We have to consider than when you use locally this kubeconf, first you have to authorize (gcloud login) that gives you a link to authorize on a browser. In our tests we are using oath2, this is the reason I don't think we can use the kubeconf directly.
Updated by ilausuch over 1 year ago
Now I am going to try to follow these code https://stackoverflow.com/questions/54410410/authenticating-to-gke-master-in-python
But I am getting for the call list_job_for_all_namespaces
Reason: Unauthorized
HTTP response headers: HTTPHeaderDict({'Audit-Id': '88d4467a-a27d-4aa7-9c87-138468a3eae8', 'Cache-Control': 'no-cache, private', 'Content-Type': 'application/json', 'Date': 'Mon, 23 Jan 2023 14:40:35 GMT', 'Content-Length': '129'})

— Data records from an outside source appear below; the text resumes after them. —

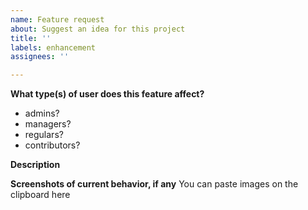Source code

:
 ```yaml
---
name: Feature request
about: Suggest an idea for this project
title: ''
labels: enhancement
assignees: ''

---
```


**What type(s) of user does this feature affect?**

- admins?
- managers?
- regulars?
- contributors?

**Description**

**Screenshots of current behavior, if any**
You can paste images on the clipboard here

HTTP response body: {"kind":"Status","apiVersion":"v1","metadata":{},"status":"Failure","message":"Unauthorized","reason":"Unauthorized","code":401}
Also happens with the call list_pod_for_all_namespaces
Updated by ilausuch over 1 year ago
With the new approach we are using our programmatic user.
- I added the role Kubernetes Engine Developer (doesn't work yet)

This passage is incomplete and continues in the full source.